Friday, July 12, 2013

The Eyes Are the Prize

Himself has absolutely beautiful green eyes.  It is one of the deep regrets of my life (although entirely in keeping with the rules of genetics) that all three of our children got my brown ones instead.  Petunia's are hazel, Thing One's a warm rich cocoa, and Thing Two's so dark that you can't distinguish the pupil from the iris except in bright light.

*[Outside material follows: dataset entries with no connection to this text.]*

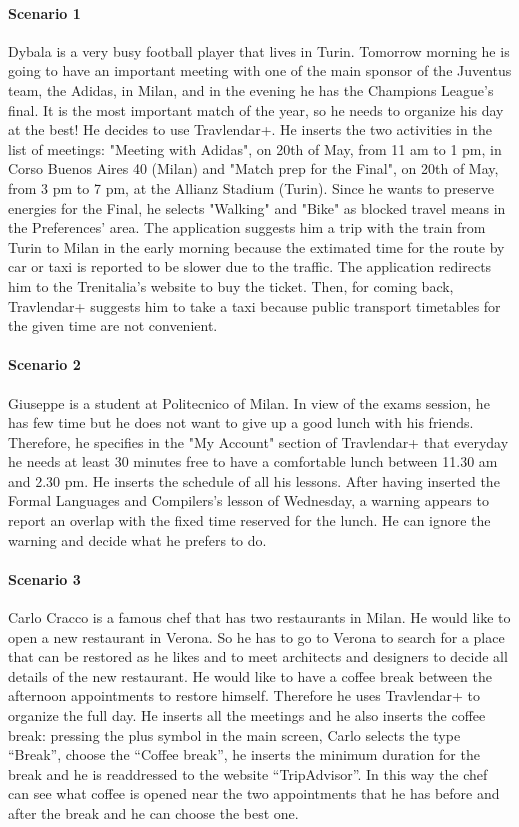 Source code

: \documentclass[12pt,titlepage]{article}
\begin{document}
\paragraph{Scenario 1} 
Dybala is a very busy football player that lives in Turin. Tomorrow morning he is going to have an important meeting with one of the main sponsor of the Juventus team, the Adidas, in Milan, and in the evening he has the Champions League's final. It is the most important match of the year, so he needs to organize his day at the best! He decides to use Travlendar+. He inserts the two activities in the list of meetings: "Meeting with Adidas", on 20th of May, from 11 am to 1 pm, in Corso Buenos Aires 40 (Milan) and "Match prep for the Final", on 20th of May, from 3 pm to 7 pm, at the Allianz Stadium (Turin). Since he wants to preserve energies for the Final, he selects "Walking" and "Bike" as blocked travel means in the Preferences' area. The application suggests him a trip with the train from Turin to Milan in the early morning because the extimated time for the route by car or taxi is reported to be slower due to the traffic. The application redirects him to the Trenitalia's website to buy the ticket. Then, for coming back, Travlendar+ suggests him to take a taxi because public transport timetables for the given time are not convenient. 

\paragraph{Scenario 2}
Giuseppe is a student at Politecnico of Milan. In view of the exams session, he has few time but he does not want to give up a good lunch with his friends. Therefore, he specifies in the "My Account" section of Travlendar+ that everyday he needs at least 30 minutes free to have a comfortable lunch between 11.30 am and 2.30 pm. He inserts the schedule of all his lessons. After having inserted the Formal Languages and Compilers's lesson of Wednesday, a warning appears to report an overlap with the fixed time reserved for the lunch. He can ignore the warning and decide what he prefers to do.

\paragraph{Scenario 3}
Carlo Cracco is a famous chef that has two restaurants in Milan. He would like to open a new restaurant in Verona. So he has to go to Verona to search for a place that can be restored as he likes and to meet architects and designers to decide all details of the new restaurant. He would like to have a coffee break between the afternoon appointments to restore himself. Therefore he uses Travlendar+ to organize the full day. He inserts all the meetings and he also inserts the coffee break: pressing the plus symbol in the main screen, Carlo selects the type ``Break'', choose the ``Coffee break'', he inserts the minimum duration for the break and he is readdressed to the website ``TripAdvisor''. In this way the chef can see what coffee is opened near the two appointments that he has before and after the break and he can choose the best one.
\end{document}
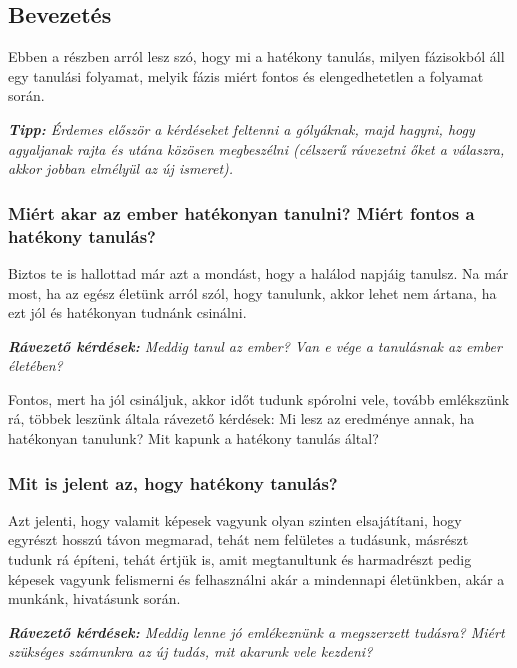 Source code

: \documentclass[../Main.tex]{subfiles}
\begin{document}
\subsection{Bevezetés}

\begin{flushleft}
    Ebben a részben arról lesz szó, hogy mi a hatékony tanulás, milyen fázisokból áll egy tanulási folyamat,
    melyik fázis miért fontos és elengedhetetlen a folyamat során.
\end{flushleft}


\textit{\textbf{Tipp:} Érdemes először a kérdéseket feltenni a gólyáknak, majd hagyni, hogy agyaljanak rajta és utána közösen megbeszélni (célszerű rávezetni őket a válaszra, akkor jobban elmélyül az új ismeret).
}

\subsubsection{Miért akar az ember hatékonyan tanulni? \newline Miért fontos a hatékony tanulás?}

\begin{flushleft}
    Biztos te is hallottad már azt a mondást, hogy a halálod napjáig tanulsz.
    Na már most, ha az egész életünk arról szól, hogy tanulunk, akkor lehet nem ártana,
    ha ezt jól és hatékonyan tudnánk csinálni.
\end{flushleft}

    \textit{\textbf{Rávezető kérdések:} Meddig tanul az ember? Van e vége a tanulásnak az ember életében?}

\begin{flushleft}
    Fontos, mert ha jól csináljuk, akkor időt tudunk spórolni vele, tovább emlékszünk rá, többek leszünk általa
    rávezető kérdések: Mi lesz az eredménye annak, ha hatékonyan tanulunk? Mit kapunk a hatékony tanulás által?
\end{flushleft}
    
\subsubsection{Mit is jelent az, hogy hatékony tanulás?}

\begin{flushleft}
    Azt jelenti, hogy valamit képesek vagyunk olyan szinten elsajátítani, hogy egyrészt hosszú távon megmarad,
    tehát nem felületes a tudásunk, másrészt tudunk rá építeni, tehát értjük is,
    amit megtanultunk és harmadrészt pedig képesek vagyunk felismerni és felhasználni akár a mindennapi életünkben,
    akár a munkánk, hivatásunk során.
\end{flushleft}

\textit{\textbf{Rávezető kérdések:} Meddig lenne jó emlékeznünk a megszerzett tudásra? Miért szükséges számunkra az új tudás, mit akarunk vele kezdeni?}
\end{document}
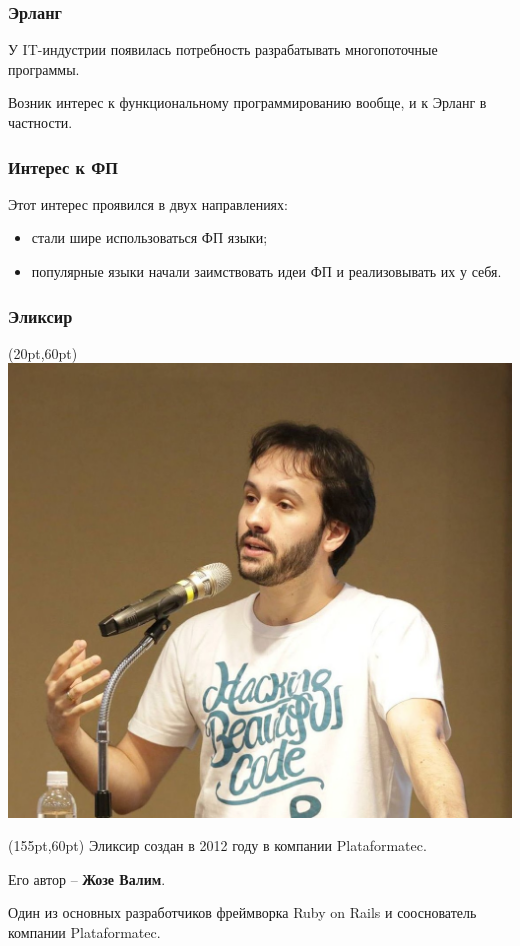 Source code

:\documentclass[10pt]{beamer}
\begin{document}
\begin{frame}
  \frametitle{Эрланг}
  У IT-индустрии появилась потребность
  разрабатывать многопоточные программы.
  \par \bigskip
  Возник интерес к функциональному программированию вообще,
  и к Эрланг в частности.
\end{frame}

\begin{frame}
  \frametitle{Интерес к ФП}
  Этот интерес проявился в двух направлениях:
  \begin{itemize}
  \item стали шире использоваться ФП языки;
  \item популярные языки начали заимствовать идеи ФП и реализовывать их у себя.
  \end{itemize}
\end{frame}

\begin{frame}
  \frametitle{Эликсир}
  \begin{textblock*}{75pt}(20pt,60pt)
    \includegraphics[scale=0.1]{jose_valim}
  \end{textblock*}
  \begin{textblock*}{220pt}(155pt,60pt)
    Эликсир создан в 2012 году в компании Plataformatec.
    \par \bigskip
    Его автор -- \textbf{Жозе Валим}.
    \par \bigskip
    Один из основных разработчиков фреймворка Ruby on Rails
    и сооснователь компании Plataformatec.
  \end{textblock*}
\end{frame}
\end{document}
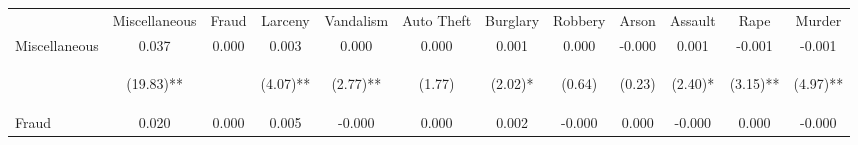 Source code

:\begin{tabular}{lccccccccccc}
\hline\hline \noalign{\smallskip} & Miscellaneous & Fraud & Larceny & Vandalism & Auto Theft & Burglary & Robbery & Arson & Assault & Rape & Murder\\
\noalign{\smallskip}\hline \noalign{\smallskip}Miscellaneous & 0.037 & 0.000 & 0.003 & 0.000 & 0.000 & 0.001 & 0.000 & -0.000 & 0.001 & -0.001 & -0.001\\
 & \begin{footnotesize}(19.83)**\end{footnotesize} & \begin{footnotesize}\end{footnotesize} & \begin{footnotesize}(4.07)**\end{footnotesize} & \begin{footnotesize}(2.77)**\end{footnotesize} & \begin{footnotesize}(1.77)\end{footnotesize} & \begin{footnotesize}(2.02)*\end{footnotesize} & \begin{footnotesize}(0.64)\end{footnotesize} & \begin{footnotesize}(0.23)\end{footnotesize} & \begin{footnotesize}(2.40)*\end{footnotesize} & \begin{footnotesize}(3.15)**\end{footnotesize} & \begin{footnotesize}(4.97)**\end{footnotesize}\\
\noalign{\smallskip}Fraud & 0.020 & 0.000 & 0.005 & -0.000 & 0.000 & 0.002 & -0.000 & 0.000 & -0.000 & 0.000 & -0.000\\

\end{tabular}
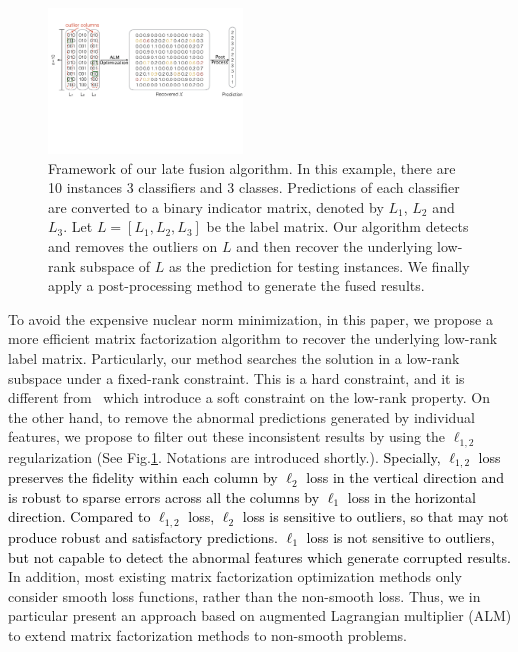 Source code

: \documentclass[10pt,twocolumn,letterpaper]{article}
\def\calC{{\mathcal{C}}}
\def\yanred{\textcolor{black}}
\begin{document}
\begin{figure}[!t]
\begin{center}
\includegraphics[width=0.46\textwidth]{resource/frame_work.pdf}
\end{center}
\caption{Framework of our late fusion algorithm.
In this example, there are 10 instances 3 classifiers and 3 classes.
Predictions of each classifier are converted to a binary indicator matrix,
denoted by $L_1$, $L_2$ and $L_3$.
Let $L = [L_1, L_2, L_3]$ be the label matrix.
Our algorithm detects and removes the outliers on $L$ and then recover the underlying low-rank subspace of $L$ as the prediction for testing instances.
We finally apply a post-processing method to generate the fused results.
}
\label{fig:framework}
\end{figure}

To avoid the expensive nuclear norm minimization,
in this paper, we propose a more efficient matrix factorization algorithm to recover the underlying low-rank label matrix.
Particularly, our method searches the solution in a low-rank subspace under a fixed-rank constraint.
This is a hard constraint, and it is different from~\cite{gaoijcai2016robust,ye2012robust} which introduce a soft constraint on the low-rank property.
On the other hand, to remove the abnormal predictions generated by individual features, we propose to filter out these inconsistent results by using the $\ell_{1,2}$ regularization (See Fig.\ref{fig:framework}.
Notations are introduced shortly.).
\yanred{
Specially, $\ell_{1,2}$ loss preserves the fidelity within each column by $\ell_{2}$ loss in the vertical direction and is robust to sparse errors across all the columns by $\ell_{1}$ loss in the horizontal direction.
Compared to $\ell_{1,2}$ loss, $\ell_{2}$ loss is sensitive to outliers, so that may not produce robust and satisfactory predictions.
$\ell_{1}$ loss is not sensitive to outliers, but not capable to detect the abnormal features which generate corrupted results.
}
In addition, most existing matrix factorization optimization methods only consider smooth loss functions, rather than the non-smooth loss.
Thus, we in particular present an approach based on augmented Lagrangian multiplier (ALM) to extend matrix factorization methods to non-smooth problems.
\end{document}
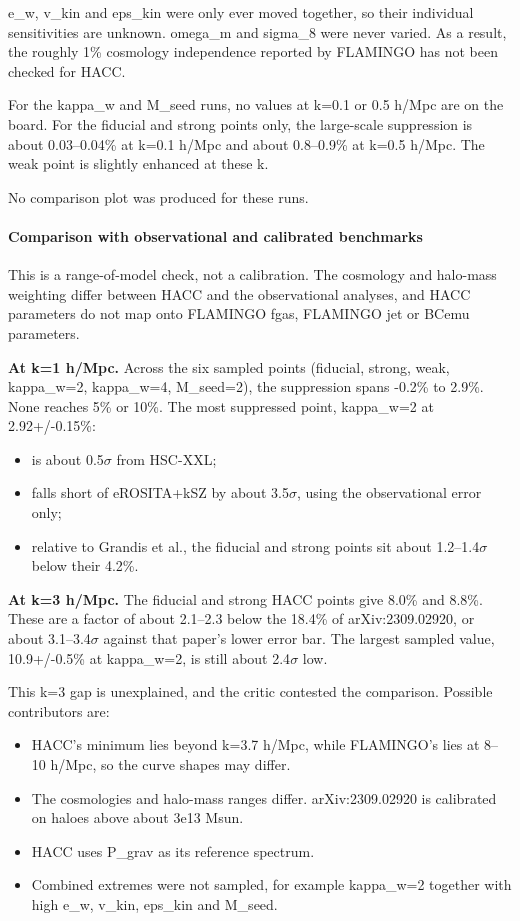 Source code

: \documentclass[11pt,a4paper]{article}
\begin{document}
e\_w, v\_kin and eps\_kin were only ever moved together, so their individual sensitivities are unknown. omega\_m and sigma\_8 were never varied. As a result, the roughly 1\% cosmology independence reported by FLAMINGO has not been checked for HACC.

For the kappa\_w and M\_seed runs, no values at k=0.1 or 0.5 h/Mpc are on the board. For the fiducial and strong points only, the large-scale suppression is about 0.03--0.04\% at k=0.1 h/Mpc and about 0.8--0.9\% at k=0.5 h/Mpc. The weak point is slightly enhanced at these k.

No comparison plot was produced for these runs.

\paragraph{Comparison with observational and calibrated benchmarks}
This is a range-of-model check, not a calibration. The cosmology and halo-mass weighting differ between HACC and the observational analyses, and HACC parameters do not map onto FLAMINGO fgas, FLAMINGO jet or BCemu parameters.

\textbf{At k=1 h/Mpc.} Across the six sampled points (fiducial, strong, weak, kappa\_w=2, kappa\_w=4, M\_seed=2), the suppression spans -0.2\% to 2.9\%. None reaches 5\% or 10\%. The most suppressed point, kappa\_w=2 at 2.92+/-0.15\%:

\begin{itemize}
  \item is about 0.5$\sigma$ from HSC-XXL;
  \item falls short of eROSITA+kSZ by about 3.5$\sigma$, using the observational error only;
  \item relative to Grandis et al., the fiducial and strong points sit about 1.2--1.4$\sigma$ below their 4.2\%.
\end{itemize}
\textbf{At k=3 h/Mpc.} The fiducial and strong HACC points give 8.0\% and 8.8\%. These are a factor of about 2.1--2.3 below the 18.4\% of arXiv:2309.02920, or about 3.1--3.4$\sigma$ against that paper's lower error bar. The largest sampled value, 10.9+/-0.5\% at kappa\_w=2, is still about 2.4$\sigma$ low.

This k=3 gap is unexplained, and the critic contested the comparison. Possible contributors are:

\begin{itemize}
  \item HACC's minimum lies beyond k=3.7 h/Mpc, while FLAMINGO's lies at 8--10 h/Mpc, so the curve shapes may differ.
  \item The cosmologies and halo-mass ranges differ. arXiv:2309.02920 is calibrated on haloes above about 3e13 Msun.
  \item HACC uses P\_grav as its reference spectrum.
  \item Combined extremes were not sampled, for example kappa\_w=2 together with high e\_w, v\_kin, eps\_kin and M\_seed.
\end{itemize}
\end{document}

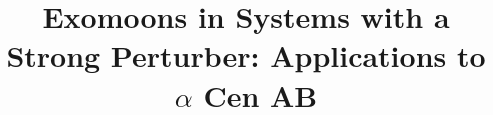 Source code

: \documentclass[preprint]{aastex63}
\begin{document}
\title{Exomoons in Systems with a Strong Perturber: Applications to $\alpha$ Cen AB}


\end{document}

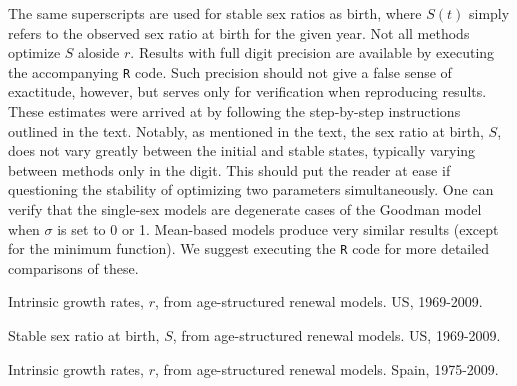 The same superscripts are used for stable sex ratios as birth, where $S(t)$
simply refers to the observed sex ratio at birth for the given year. Not
all methods optimize $S$ aloside $r$. Results with full digit precision are
available by executing the accompanying \texttt{R} code. Such precision 
should not give a false sense of exactitude, however, but
serves only for verification when reproducing results. These estimates were
arrived at by following the step-by-step instructions outlined in the text.
Notably, as mentioned in the text, the sex ratio at birth, $S$, does not vary
greatly between the initial and stable states, typically varying between
methods only in the  digit. This should put the reader at ease if
questioning the stability of optimizing two parameters simultaneously. One can
verify that the single-sex models are degenerate cases of the Goodman model when
$\sigma$ is set to 0 or 1. Mean-based models produce very similar results
(except for the minimum function). We suggest executing the \texttt{R} code for
more detailed comparisons of these.

\begin{landscape}
\begin{table}
  \begin{adjustwidth}{-1in}{-.5in}
  \centering
    \caption{Intrinsic growth rates, $r$, from age-structured renewal models.
    US, 1969-2009.}
    \label{tab:USageALL}
        \scriptsize{}
  \end{adjustwidth}
\end{table}

\end{landscape}
\begin{landscape}
\begin{table}
  \begin{adjustwidth}{-1in}{-.5in}
  \centering
    \caption{Stable sex ratio at birth, $S$, from age-structured renewal
    models. US, 1969-2009.}
    \label{tab:USageSRBALL}
        \scriptsize{}
  \end{adjustwidth}
\end{table}
\end{landscape}

\begin{landscape}
\begin{table}
  \begin{adjustwidth}{-1in}{-.5in}
  \centering
    \caption{Intrinsic growth rates, $r$, from age-structured renewal models.
    Spain, 1975-2009.}
    \label{tab:ESageALL}
        \scriptsize{}
  \end{adjustwidth}
\end{table}
\end{landscape}

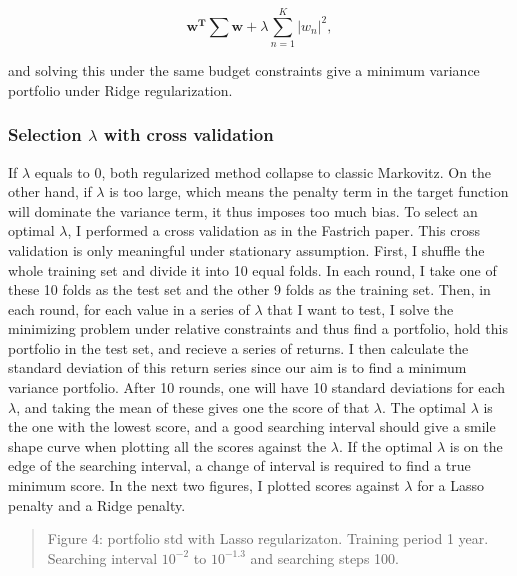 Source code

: \documentclass{article}
\newcommand{\ciapdf}[1]{\vspace*{-\parskip}\begin{center}\resizebox{0.75\textwidth}{!}{\texttt{[image: \#1]}}\end{center}}
\begin{document}
\begin{equation*}
\mathbf{w^T\sum w} + \lambda \sum_{n= 1}^{K}\left | w_n \right |^2,
\end{equation*}

and solving this under the same budget constraints give a minimum variance
portfolio under Ridge regularization.

\subsubsection*{Selection $\lambda$ with cross validation}

If $\lambda$ equals to 0, both regularized method collapse to classic Markovitz.
On the other hand, if $\lambda$ is too large, which means the penalty term in
the target function will dominate the variance term, it thus imposes too much bias.
To select an optimal $\lambda$, I performed a cross validation as in the Fastrich
paper. This cross validation is only meaningful under stationary assumption.
First, I shuffle the whole training set and divide it into 10 equal folds.
In each round, I take one of these 10 folds as the test set and the other 9 folds as
the training set. Then, in each round, for each value in a series of $\lambda$
that I want to test,
I solve the minimizing problem under relative constraints and thus find a
portfolio, hold this portfolio in the test set, and recieve a series of
returns. I then calculate the
standard deviation of this return series since our aim is to find a minimum
variance portfolio. After 10 rounds, one will have 10 standard deviations for each
$\lambda$, and taking the mean of these gives one the score of that $\lambda$. The
optimal $\lambda$ is the one with the lowest score, and a good searching
interval should give a smile shape curve when plotting all the scores against
the $\lambda$.
If the optimal $\lambda$ is on the edge of the searching interval, a change of interval
is required to find a true minimum score. In the next two figures, I plotted
scores against $\lambda$ for a Lasso penalty and a Ridge penalty.



\ciapdf{Figure_4T2.pdf}

\begin{quote}
Figure 4: portfolio std with Lasso regularizaton. Training period 1 year. Searching
interval $10^{-2}$ to $10^{-1.3}$ and searching steps 100.
\end{quote}


\ciapdf{Figure_5T2.pdf}
\end{document}
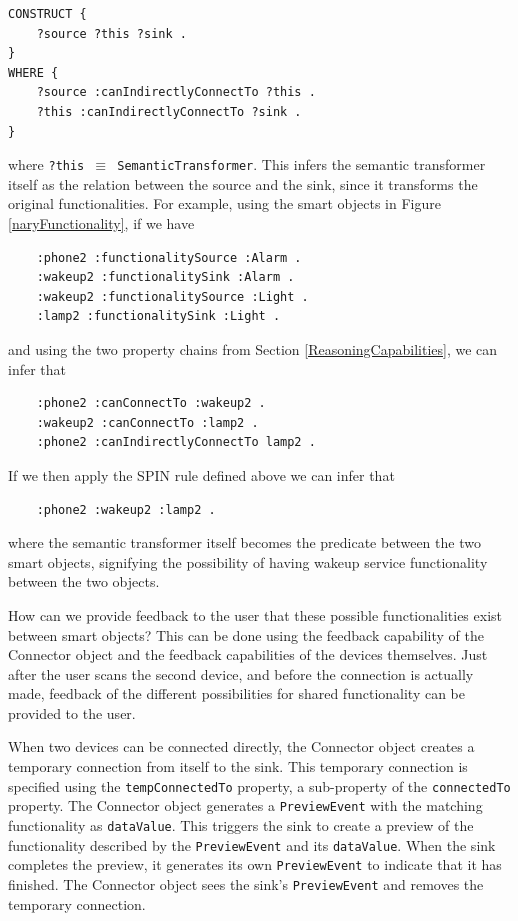 \begin{verbatim}
CONSTRUCT {
    ?source ?this ?sink .
}
WHERE {
    ?source :canIndirectlyConnectTo ?this .
    ?this :canIndirectlyConnectTo ?sink .
}
\end{verbatim}

where \texttt{?this \ensuremath{\equiv} SemanticTransformer}. This infers the semantic transformer itself as the relation between the source and the sink, since it transforms the original functionalities. For example, using the smart objects in Figure \ref{naryFunctionality}, if we have 

\begin{verbatim}
	:phone2 :functionalitySource :Alarm .
	:wakeup2 :functionalitySink :Alarm .
	:wakeup2 :functionalitySource :Light .
	:lamp2 :functionalitySink :Light .
\end{verbatim}

and using the two property chains from Section \ref{ReasoningCapabilities}, we can infer that

\begin{verbatim}
	:phone2 :canConnectTo :wakeup2 .
	:wakeup2 :canConnectTo :lamp2 .
	:phone2 :canIndirectlyConnectTo lamp2 .
\end{verbatim}

If we then apply the \ac{SPIN} rule defined above we can infer that 

\begin{verbatim}
	:phone2 :wakeup2 :lamp2 .
\end{verbatim}

where the semantic transformer itself becomes the predicate between the two smart objects, signifying the possibility of having wakeup service functionality between the two objects.


How can we provide feedback to the user that these possible functionalities exist between smart objects? This can be done using the feedback capability of the Connector object and the feedback capabilities of the devices themselves. Just after the user scans the second device, and before the connection is actually made, feedback of the different possibilities for shared functionality can be provided to the user. 

When two devices can be connected directly, the Connector object creates a temporary connection from itself to the sink. This temporary connection is specified using the \texttt{tempConnectedTo} property, a sub-property of the \texttt{connectedTo} property. The Connector object generates a \texttt{PreviewEvent} with the matching functionality as \texttt{dataValue}. This triggers the sink to create a preview of the functionality described by the \texttt{PreviewEvent} and its \texttt{dataValue}.  When the sink completes the preview, it generates its own \texttt{PreviewEvent} to indicate that it has finished. The Connector object sees the sink's \texttt{PreviewEvent} and removes the temporary connection. 

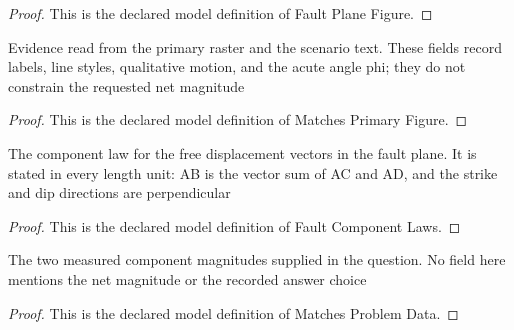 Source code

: \begin{proof}
  This is the declared model definition of Fault Plane Figure.
\end{proof}
\begin{definition}
  \label{def:physics:phyx-mini-0735:phyxminiproblems-problemphyxmini0735-matchesprimaryfigure}
  Evidence read from the primary raster and the scenario text. These fields record labels, line styles, qualitative motion, and the acute angle phi; they do not constrain the requested net magnitude
\end{definition}
\begin{proof}
  This is the declared model definition of Matches Primary Figure.
\end{proof}
\begin{definition}
  \label{def:physics:phyx-mini-0735:phyxminiproblems-problemphyxmini0735-faultcomponentlaws}
  The component law for the free displacement vectors in the fault plane. It is stated in every length unit: AB is the vector sum of AC and AD, and the strike and dip directions are perpendicular
\end{definition}
\begin{proof}
  This is the declared model definition of Fault Component Laws.
\end{proof}
\begin{definition}
  \label{def:physics:phyx-mini-0735:phyxminiproblems-problemphyxmini0735-matchesproblemdata}
  The two measured component magnitudes supplied in the question. No field here mentions the net magnitude or the recorded answer choice
\end{definition}
\begin{proof}
  This is the declared model definition of Matches Problem Data.
\end{proof}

The one thing that I will say for my brown eyes, however, is that they work.  I knock on wood as I type this, but I'm a few days away from 40 and doing fine so far.  Himself, on the other hand, started to wear glasses as a small child and his eyesight progressively got worse, to the point where he would have to hold an alarm clock right next to his face to see it in the morning.  This was eventually corrected through the wonders of LASIK, but with that background, I wasn't too surprised when the school nurse called me two years ago and suggested that I get Thing Two's eyes professionally checked.  I was, however, seriously pissed off with Fate: for crying out loud, how many whammies was one kid going to get out of this genepool??  Neither Thing One nor Petunia have vision issues so far (again, knocking on wood.)

Thing Two did indeed need glasses, as it turned out.  Fortunately, once he figured out that he really did see better with the glasses on--the doc told me that with his prescription, the other end of a basketball court or soccer field would be blurry sans glasses, as would a blackboard from the back of the classroom--he stopped fussing about having to wear them.  

His scrip changed only a little last year when he went in for his first annual checkup.  He had another annual checkup yesterday, and the scrip didn't change at all!  No new lenses needed, which is a good thing since he has three pairs of glasses to keep current...his regular and backup pairs, plus a special set for sports.

And the factoid of the day: it's the preservative in the eyedrops they give you to dilate your eyes that make the drops sting.  I'd asked Himself (rhetorically, in an irritated text) why the hell a pediatric ophthalmologist would use eyedrops that hurt on kids.  Apparently there is no such thing as a nonstinging eyedrop, courtesy of the preservative issue: I'd forgotten that he deals with his company's ophthalmic drug franchise.  At least it cut my rant short!